Data Differencing

posted 8 years ago

I'm writing a mobile trading app called "Pilot". The data requirements are different from standard clients because you need ongoing reads. The correct approach is data differencing.

Formally, a data differencing algorithm takes as input source data and target data, and produces difference data such that given the source data and the difference data, one can reconstruct the target data ...

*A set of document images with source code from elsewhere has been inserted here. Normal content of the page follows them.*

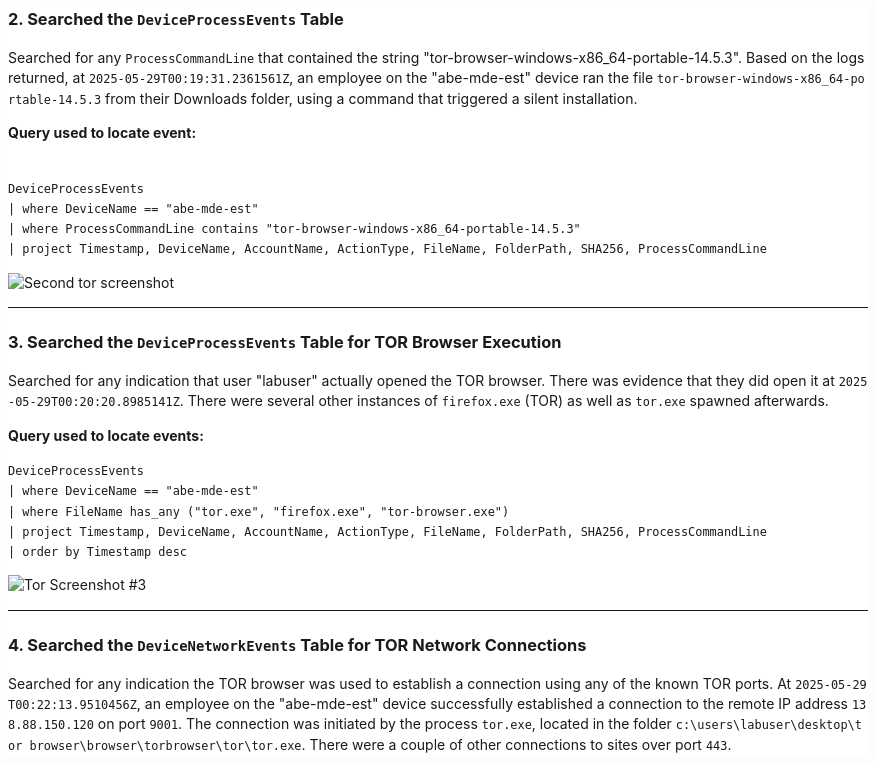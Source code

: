 
### 2. Searched the `DeviceProcessEvents` Table

Searched for any `ProcessCommandLine` that contained the string "tor-browser-windows-x86_64-portable-14.5.3". Based on the logs returned, at `2025-05-29T00:19:31.2361561Z`, an employee on the "abe-mde-est" device ran the file `tor-browser-windows-x86_64-portable-14.5.3` from their Downloads folder, using a command that triggered a silent installation.

**Query used to locate event:**

```kql

DeviceProcessEvents  
| where DeviceName == "abe-mde-est"  
| where ProcessCommandLine contains "tor-browser-windows-x86_64-portable-14.5.3"  
| project Timestamp, DeviceName, AccountName, ActionType, FileName, FolderPath, SHA256, ProcessCommandLine
```
![Second tor screenshot](https://github.com/user-attachments/assets/d534e4b5-3f76-4de9-9470-ee1827942fc2)
>

---

### 3. Searched the `DeviceProcessEvents` Table for TOR Browser Execution

Searched for any indication that user "labuser" actually opened the TOR browser. There was evidence that they did open it at `2025-05-29T00:20:20.8985141Z`. There were several other instances of `firefox.exe` (TOR) as well as `tor.exe` spawned afterwards.

**Query used to locate events:**

```kql
DeviceProcessEvents  
| where DeviceName == "abe-mde-est"  
| where FileName has_any ("tor.exe", "firefox.exe", "tor-browser.exe")  
| project Timestamp, DeviceName, AccountName, ActionType, FileName, FolderPath, SHA256, ProcessCommandLine  
| order by Timestamp desc
```
![Tor Screenshot #3](https://github.com/user-attachments/assets/e6c7bb7b-d7e0-45df-b202-bfcdfdfdfeb9)
>

---

### 4. Searched the `DeviceNetworkEvents` Table for TOR Network Connections

Searched for any indication the TOR browser was used to establish a connection using any of the known TOR ports. At `2025-05-29T00:22:13.9510456Z`, an employee on the "abe-mde-est" device successfully established a connection to the remote IP address `138.88.150.120` on port `9001`. The connection was initiated by the process `tor.exe`, located in the folder `c:\users\labuser\desktop\tor browser\browser\torbrowser\tor\tor.exe`. There were a couple of other connections to sites over port `443`.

-- Data differencing, Wikipedia

For example, compressing quotes.

client: SUBSCRIBE /quotes/USD-CAD

server: {"bid":"1.338010","offer":"1.338020"}
server: {"bid":"1.338000"}
server: {"bid":"1.337990"}
server: {"bid":"1.337900","offer":"1.337960"}

client: UNSUBSCRIBE

When there are no changes within the time frame, "offer" is excluded.

Differencing

The server compresses outbound messages by comparing the current message with the previous message, calculating the difference, saving the current message, and sending the difference.

stream -> slidingWindow(2) -> map(diff)

It can be cumbersome to calculate the delta in type-safe languages. I chose to write differencing logic once per entity instead of spending time working through a general purpose transform.

// differencing

    delta = new()
    if b.Bid != a.Bid {
        delta.Bid = b.Bid
    }
    if b.Offer != a.Offer {
        delta.Offer = b.Offer
    }
    return delta

Avoid sending empty deltas.

// subscription

    WaitThrottleTimer()
    message = backend.GetMessage()
    delta = compression.Diff(lastMessage, message)
    lastMessage = message
    if !delta.IsEmpty() {
        client.SendMessage(detla)
    }

It's good practice to send a complete message every now and then to reset the compression, in case the client drops some frames and misses an infrequent update. The exact frequency depends on the app and throttle rate.

Patching

The client decompresses the message by patching the last message with the current message. I usually implement patching using an Rx.Observable and scan().

stream -> scan(patch)

Luckily patching is easier than differencing. Overwrite the existing message fields with patch fields. It's better to rebuild the complete domain object before firing events.

Data Model

Differencing and arrays don't mix. Firebase wrote "Arrays Are Evil" back in 2014. You can use a more advanced patch object like JSON Patch but the point is to save bytes.

Instead, use lookups by primary key.

client: SUBSCRIBE /orders

server: {"a8s987dfx23":{"id":"a8s987dfx23","size":"500000","status":"pending"}}
server: {"a8s987dfx23":{"status":"accepted"}}
server: {"a8s987dfx23":{"status":"filled"}}

If you use TypeScript, define a lookup interface to convey intent.

type Lookup<T> = Record<string, T>;

Byte Saving

The big wins of differencing is when data entities have some fields that change frequently and other fields that change infrequently. Let's expand our quote object to include yesterday's close price.

server: {"bid":"1.338010","offer":"1.338020","close":"1.337820"}
server: {"bid":"1.338000"}
server: {"bid":"1.337990"}
server: {"bid":"1.337900","offer":"1.337960"}

The stream after the first event is identical while providing the client more information.